Bedhaya Ketawang adalah tarian yang dicipta oleh raja Mataram ketiga, Sultan Agung (1613-1646) dengan berlatarbelakang mitos percintaan antara raja Mataram pertama (Panembahan Senopati) dengan Kangjeng Ratu Kidul (penguasa laut selatan/Samudra Indonesia) (Soedarsono, 1990). Tarian ini ditampilkan oleh sembilan penari wanita.
Masuknya pengaruh Islam di Jawa cukup lentur, para penyebar agama telah dipercaya sebagai pengembang kesenian. Wayang topeng tidak berkembang lagi di istana Jawa, tetapi teater ini telah dipergunakan oleh kaum missionari Islam (para wali) pada masa lalu untuk menyebarkan agama dengan cara pentas keliling. Jalur perniagaan melalui daerah pantai merupakan wilayah para penyebaran teater wayang topeng, sehingga teater tari ini akhirnya menjadi seni yang berkembang di sepanjang pantai utara Jawa antara lain, Malang, Tegal, Cirebon dan Indramayu. Dengan kepercayaan lama yang masih mengendap dalam ketidaksadaran kolektif masyarakat Jawa dan anggapan wali sebagai orang keramat, maka tari topeng di Cirebon (Jawa Barat) telah dipergunakan sebagai acara ritual yang berhubungan dengan adat dan kepercayaan seperti, penghormatan dan penyembahan nenek moyang (ngunjung), inisiasi atau kedewasaan anak (kasinoman, khitanan), perkawinan, dan pertanian. Kenyataan ini menunjukkan bahwa di Jawa telah terjadi sinkretis kebudayaan antara unsur-unsur animisme, kebudayaan Hindu, Islam. Bali memiliki perkembangan yang khusus, karena agama Hindu dan kepercayaan kuno masih berperan, sehingga tari merupakan bagian yang tidak terpisahkan dalam kegiatan upacara adatnya.

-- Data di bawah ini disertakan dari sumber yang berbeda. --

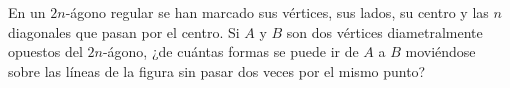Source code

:En un $2n$-ágono regular se han marcado sus vértices, sus lados, su centro y las $n$ diagonales que pasan por el centro. Si $A$ y $B$ son dos vértices diametralmente opuestos del $2n$-ágono, ¿de cuántas formas se puede ir de $A$ a $B$ moviéndose sobre las líneas de la figura sin pasar dos veces por el mismo punto?
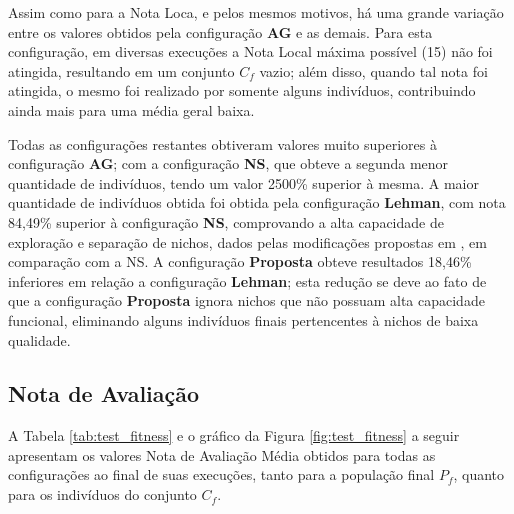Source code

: Assim como para a Nota Loca, e pelos mesmos motivos, há uma grande variação entre os valores obtidos pela configuração \textbf{AG} e as demais. Para esta configuração, em diversas execuções a Nota Local máxima possível (15) não foi atingida, resultando em um conjunto $C_f$ vazio; além disso, quando tal nota foi atingida, o mesmo foi realizado por somente alguns indivíduos, contribuindo ainda mais para uma média geral baixa.

Todas as configurações restantes obtiveram valores muito superiores à configuração \textbf{AG}; com a configuração \textbf{NS}, que obteve a segunda menor quantidade de indivíduos, tendo um valor 2500\% superior à mesma. A maior quantidade de indivíduos obtida foi obtida pela configuração \textbf{Lehman}, com nota 84,49\% superior à configuração \textbf{NS}, comprovando a alta capacidade de exploração e separação de nichos, dados pelas modificações propostas em \cite{lehman2011evolving}, em comparação com a NS. A configuração \textbf{Proposta} obteve resultados 18,46\% inferiores em relação a configuração \textbf{Lehman}; esta redução se deve ao fato de que a configuração \textbf{Proposta} ignora nichos que não possuam alta capacidade funcional, eliminando alguns indivíduos finais pertencentes à nichos de baixa qualidade.

\subsection{Nota de Avaliação}
\label{metrica_nota_avaliacao}

A Tabela \ref{tab:test_fitness} e o gráfico da Figura \ref{fig:test_fitness} a seguir apresentam os valores Nota de Avaliação Média obtidos para todas as configurações ao final de suas execuções, tanto para a população final $P_f$, quanto para os indivíduos do conjunto $C_f$.

\begin{table}[htb]
\centering
\caption{Valores obtidos por cada configuração para Nota de Avaliação Média em $P_f$ e $C_f$.}
\label{tab:test_fitness}
\end{table}

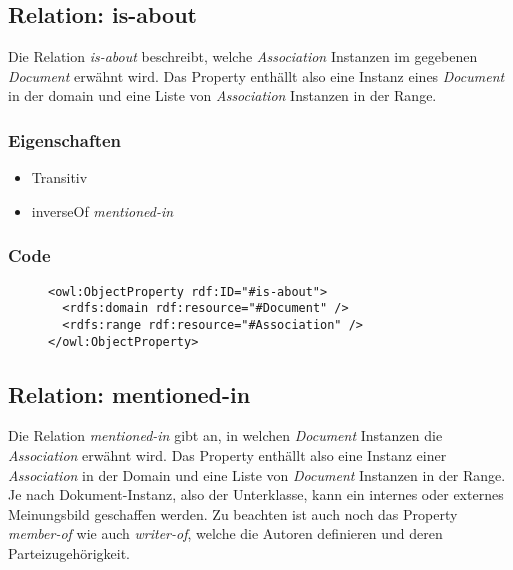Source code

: \documentclass[
    11pt,
    latin1,
    a4paper,
    oneside
]{scrreprt}
\begin{document}
\subsection{Relation: is-about} \label{sec:rel_isabout}

Die Relation \emph{is-about} beschreibt, welche \emph{Association} Instanzen im gegebenen \emph{Document} erw\"ahnt wird. Das Property enth\"allt also eine Instanz eines \emph{Document} in der domain und eine Liste von \emph{Association} Instanzen in der Range.

\subsubsection{Eigenschaften} \label{sec:rel_isabout_settings}

\begin{itemize}
  \item Transitiv
  \item inverseOf \emph{mentioned-in}
\end{itemize}

\subsubsection{Code} \label{sec:rel_isabout_code}

\begin{figure}[h]
 \lstset{language=XML}
 \begin{lstlisting}[label=owl:isabout,caption={Die Relation \emph{is-about} gibt an, \"uber welche \emph{Association} ein Dokument ist}]
<owl:ObjectProperty rdf:ID="#is-about">
  <rdfs:domain rdf:resource="#Document" />
  <rdfs:range rdf:resource="#Association" />
</owl:ObjectProperty>
 \end{lstlisting}
\end{figure}


\subsection{Relation: mentioned-in} \label{sec:rel_mentionedin}

Die Relation \emph{mentioned-in} gibt an, in welchen \emph{Document} Instanzen die \emph{Association} erw\"ahnt wird. Das Property enth\"allt also eine Instanz einer \emph{Association} in der Domain und eine Liste von \emph{Document} Instanzen in der Range. Je nach Dokument-Instanz, also der Unterklasse, kann ein internes oder externes Meinungsbild geschaffen werden. Zu beachten ist auch noch das Property \emph{member-of} wie auch \emph{writer-of}, welche die Autoren definieren und deren Parteizugeh\"origkeit.
\end{document}
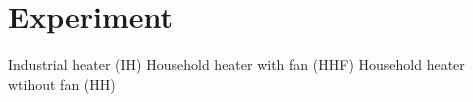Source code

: \chapter{Experiment}
\label{ch:experiment}
Industrial heater (IH)
Household heater with fan (HHF)
Household heater wtihout fan (HH) 
\section{}
\label{}
\section{}
\label{}
\section{}
\label{}
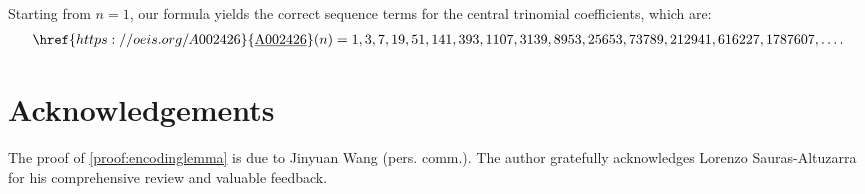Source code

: \documentclass[10pt]{article}
\theoremstyle{plain}
\newcommand{\seqnum}[1]{\href{https://oeis.org/#1}{\rm \underline{#1}}}
\begin{document}
Starting from $n=1$, our formula yields the correct sequence terms for the central trinomial coefficients, which are:
\begin{align*}
\seqnum{A002426}(n) = 1,3,7,19,51,141,393,1107,3139,8953,25653,73789,212941,616227,1787607,\ldots .
\end{align*}

\section{Acknowledgements}
The proof of \cref{proof:encodinglemma} is due to Jinyuan Wang (pers. comm.). The author gratefully acknowledges Lorenzo Sauras-Altuzarra for his comprehensive review and valuable feedback.

\footnotesize
\begingroup
\raggedright


\endgroup
\end{document}
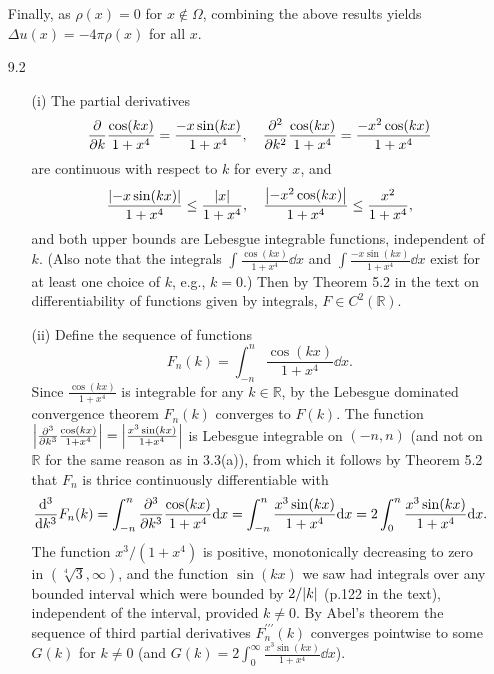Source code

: \documentclass[11pt]{article}
\begin{document}
\begin{enumerate}
    Finally, as $\rho(x) = 0$ for $x\not\in\Omega$, combining the above results yields $\Delta u(x) = -4\pi\rho(x)$ for all $x$.
    
    \hrulefill
    \item[9.2] \begin{enumerate}
        \item[(i)] The partial derivatives 
        \[\pdv{k} \frac{\cos(kx)}{1+x^4} = \frac{-x\sin(kx)}{1+x^4}, \quad \pdv[2]{k} \frac{\cos(kx)}{1+x^4} = \frac{-x^2\cos(kx)}{1+x^4}\] are continuous with respect to $k$ for every $x$, and \[\frac{\abs{-x\sin(kx)}}{1+x^4}\leq \frac{\abs{x}}{1+x^4},\quad \frac{\abs{-x^2\cos(kx)}}{1+x^4}\leq \frac{x^2}{1+x^4},\] and both upper bounds are Lebesgue integrable functions, independent of $k$. (Also note that the integrals $\int \frac{\cos(kx)}{1+x^4}\dd x$ and $\int \frac{-x\sin(kx)}{1+x^4}\dd x$ exist for at least one choice of $k$, e.g., $k = 0$.) Then by Theorem 5.2 in the text on differentiability of functions given by integrals, $F\in C^2(\mathbb{R})$.
        \item[(ii)] Define the sequence of functions \[F_n(k) = \int_{-n}^n \frac{\cos(kx)}{1+x^4}\dd x.\] Since $\frac{\cos(kx)}{1+x^4}$ is integrable for any $k\in \mathbb{R}$, by the Lebesgue dominated convergence theorem $F_n(k)$ converges to $F(k)$. The function $\abs{\pdv[3]{k}\frac{\cos(kx)}{1+x^4}} = \abs{\frac{x^3\sin(kx)}{1+x^4}}$ is Lebesgue integrable on $(-n,n)$ (and not on $\mathbb{R}$ for the same reason as in 3.3(a)), from which it follows by Theorem 5.2 that $F_n$ is thrice continuously differentiable with \[\dv[3]{k} F_n(k) = \int_{-n}^n \pdv[3]{k}\frac{\cos(kx)}{1+x^4}\dd x = \int_{-n}^n \frac{x^3\sin(kx)}{1+x^4} \dd x = 2\int_0^n \frac{x^3\sin(kx)}{1+x^4} \dd x.\] The function $x^3/(1+x^4)$ is positive, monotonically decreasing to zero in $(\sqrt[4]{3},\infty)$, and the function $\sin(kx)$ we saw had integrals over any bounded interval which were bounded by $2/\abs{k}$ (p.122 in the text), independent of the interval, provided $k\neq 0$. By Abel's theorem the sequence of third partial derivatives $F^{\prime\prime\prime}_n(k)$ converges pointwise to some $G(k)$ for $k\neq 0$ (and $G(k) = 2\int_0^\infty \frac{x^3\sin(kx)}{1+x^4} \dd x$).
        

\end{enumerate}
\end{enumerate}
\end{document}
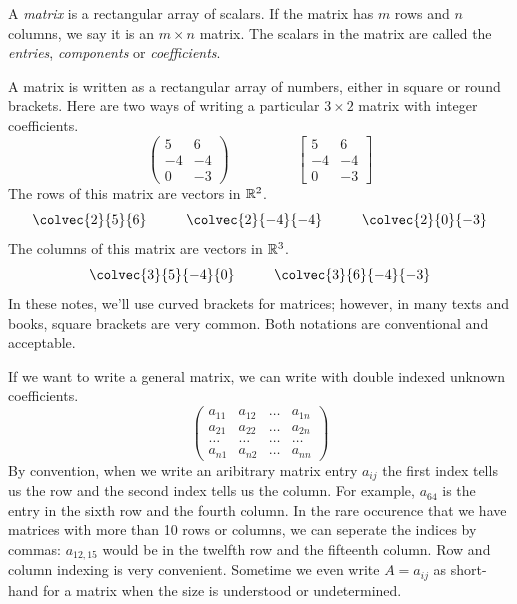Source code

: \documentclass[fleqn,letterpaper]{report}
\begin{document}
\begin{defn}
A \emph{matrix} is a rectangular array of scalars. If the
matrix has $m$ rows and $n$ columns, we say it is an $m \times
n$ matrix. The scalars in the matrix are called the
\emph{entries}, \emph{components} or \emph{coefficients}.
\end{defn}

A matrix is written as a rectangular array of numbers,
either in square or round brackets. Here are two
ways of writing a particular $3\times 2$ matrix with integer
coefficients.
\begin{displaymath}
\left(
\begin{matrix}
5 & 6 \\
-4 & -4 \\
0 & -3 
\end{matrix}
\right)
\hspace{2cm}
\left[
\begin{matrix}
5 & 6 \\
-4 & -4 \\
0 & -3 
\end{matrix}
\right]
\end{displaymath}
The rows of this matrix are vectors in $\mathbb{R}^2$.
\begin{displaymath}
\colvec{2}{5}{6} \hspace{1cm} 
\colvec{2}{-4}{-4} \hspace{1cm}
\colvec{2}{0}{-3} 
\end{displaymath}
The columns of this matrix are vectors in $\mathbb{R}^3$.
\begin{displaymath}
\colvec{3}{5}{-4}{0} \hspace{1cm}
\colvec{3}{6}{-4}{-3}
\end{displaymath}
In these notes, we'll use curved brackets for matrices;
however, in many texts and books, square brackets
are very common. Both notations are conventional and
acceptable.

If we want to write a general matrix, we can write with double
indexed unknown coefficients.
\begin{displaymath}
\left(
\begin{array}{cccc}
a_{11} & a_{12} & \ldots & a_{1n} \\
a_{21} & a_{22} & \ldots & a_{2n} \\
\ldots & \ldots & \ldots & \ldots \\
a_{n1} & a_{n2} & \ldots & a_{nn} 
\end{array}
\right)
\end{displaymath}
By convention, when we write an aribitrary matrix entry $a_{ij}$
the first index tells us the row and the second index tells us
the column. For example, $a_{64}$ is the entry in the sixth row
and the fourth column. In the rare occurence that we have
matrices with more than 10 rows or columns, we can seperate the
indices by commas: $a_{12,15}$ would be in the twelfth row and
the fifteenth column. Row and column indexing is very
convenient. Sometime we even write $A = a_{ij}$ as short-hand
for a matrix when the size is understood or undetermined.
\end{document}
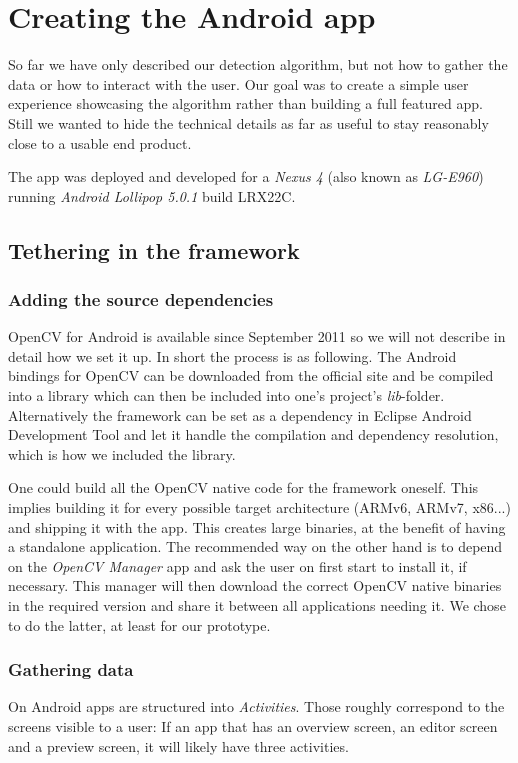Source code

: 
\chapter{Creating the Android app}
\label{android}
	So far we have only described our detection algorithm, but not how to gather the data or how to interact with the user. Our goal was to create a simple user experience showcasing the algorithm rather than building a full featured app. Still we wanted to hide the technical details as far as useful to stay reasonably close to a usable end product.

	The app was deployed and developed for a \textit{Nexus 4} (also known as \textit{LG-E960}) running \textit{Android Lollipop 5.0.1} build LRX22C.

	\section{Tethering in the framework}
	\label{android-framework}
	\subsection{Adding the source dependencies}
	\label{android-framework-dependencies}
	OpenCV for Android is available since September 2011 so we will not describe in detail how we set it up. In short the process is as following. The Android bindings for OpenCV can be downloaded from the official site and be compiled into a library which can then be included into one's project's \textit{lib}-folder. Alternatively the framework can be set as a dependency in Eclipse Android Development Tool and let it handle the compilation and dependency resolution, which is how we included the library.

	One could build all the OpenCV native code for the framework oneself. This implies building it for every possible target architecture (ARMv6, ARMv7, x86...) and shipping it with the app. This creates large binaries, at the benefit of having a standalone application. The recommended way on the other hand is to depend on the \textit{OpenCV Manager} app and ask the user on first start to install it, if necessary. This manager will then download the correct OpenCV native binaries in the required version and share it between all applications needing it. We chose to do the latter, at least for our prototype.

	\subsection{Gathering data}
	\label{android-framework-gathering}
	On Android apps are structured into \textit{Activities}. Those roughly correspond to the screens visible to a user: If an app that has an overview screen, an editor screen and a preview screen, it will likely have three activities.

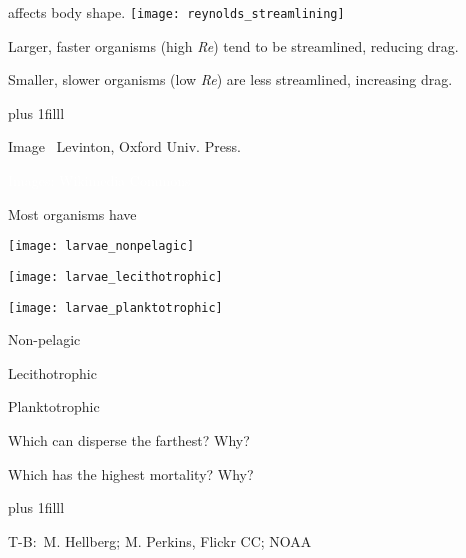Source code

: \documentclass[t,handout]{beamer}  %
\begin{document}
\begin{frame}[t]{ affects body shape.}
	\texttt{[image: reynolds\_streamlining]}
	\begin{multicols}{2}
		\hangpara Larger, faster organisms (high \textit{Re}) tend to be streamlined, reducing drag.

		\columnbreak

		\hangpara Smaller, slower organisms (low \textit{Re}) are less streamlined, increasing drag.

	\end{multicols}

\vskip0pt plus 1filll

\tiny Image \textcopyright\, Levinton, Oxford Univ. Press.
\end{frame}

{
\begin{frame}[b]
\hspace*{60mm}\tiny\textcolor{white}{Images: Wikimedia Commons}
\end{frame}
}

\begin{frame}[t]{Most organisms have }
	\begin{multicols}{2}

	\begin{center}
		\texttt{[image: larvae\_nonpelagic]}
		
		\texttt{[image: larvae\_lecithotrophic]}

		\texttt{[image: larvae\_planktotrophic]}
	\end{center}	
	\columnbreak
	
		Non-pelagic
		
		Lecithotrophic
		
		Planktotrophic
		
		\vspace*{\baselineskip}
		
		Which can disperse the farthest? Why?		
		
		\vspace*{\baselineskip}
		
		Which has the highest mortality? Why?
	
	\end{multicols}
	
	\vskip0pt plus 1filll
	
	\tiny T-B: \textcopyright\,M. Hellberg; M. Perkins, Flickr CC; NOAA
\end{frame}
\end{document}
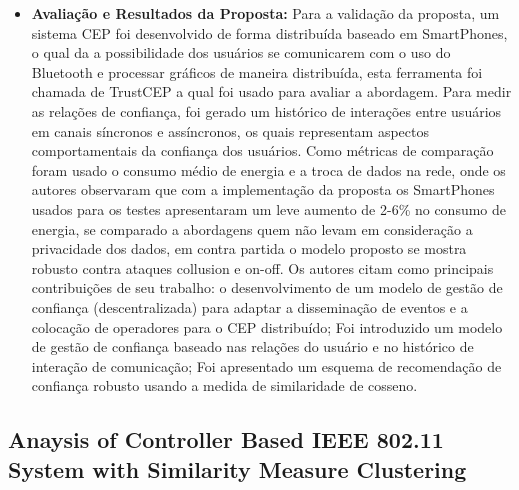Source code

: \documentclass[tid,table]{texufpel} %
\begin{document}
\begin{itemize}
	
	\item \textbf{Avaliação e Resultados da Proposta:} Para a validação da proposta, um sistema CEP foi desenvolvido de forma distribuída baseado em SmartPhones, o qual da a possibilidade dos usuários se comunicarem com o uso do Bluetooth e processar gráficos de maneira distribuída, esta ferramenta foi chamada de TrustCEP a qual foi usado para avaliar a abordagem. Para medir as relações de confiança, foi gerado um histórico de interações entre usuários em canais síncronos e assíncronos, os quais representam aspectos comportamentais da confiança dos usuários. Como métricas de comparação foram usado o consumo médio de energia e a troca de dados na rede, onde os autores observaram que com a implementação da proposta os SmartPhones usados para os testes apresentaram um leve aumento de 2-6\% no consumo de energia, se comparado a abordagens quem não levam em consideração a privacidade dos dados, em contra partida o modelo proposto se mostra robusto contra ataques collusion e on-off.
	Os autores citam como principais contribuições de seu trabalho: o desenvolvimento de um modelo de gestão de confiança (descentralizada) para adaptar a disseminação de eventos e a colocação de operadores para o CEP distribuído; Foi introduzido um modelo de gestão de confiança baseado nas relações do usuário e no histórico de interação de comunicação; Foi apresentado um esquema de recomendação de confiança robusto usando a medida de similaridade de cosseno.
	
	
\end{itemize}

\subsection{Anaysis of Controller Based IEEE 802.11 System with Similarity Measure Clustering}
\end{document}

Pengaruh kebudayaan Islam lebih berkembang di Sumatra. Ceritera-ceritera yang dibawakan lewat resitasi dan nyanyian selalu menonjolkan warna Islam secara jelas, contohnya Tari Shaman di Aceh. Tarian ini mengutamakan gerakan dan tepukan tangan pada badan penari yang dilakukan sambil duduk dengan diiringi vokal yang mendendangkan syair keagamaan. Selain itu, pengaruh Islam tampak pula pada tari-tarian di Sumatra Barat, Minangkabau. Ciri khas tarian di Minangkabau banyak mengolah gerak-gerak beladiri seperti pencak silat. Di daerah pantai Kalimantan terdapat tarian yang menitik beratkan pada langkah kaki seperti tari-tarian Melayu.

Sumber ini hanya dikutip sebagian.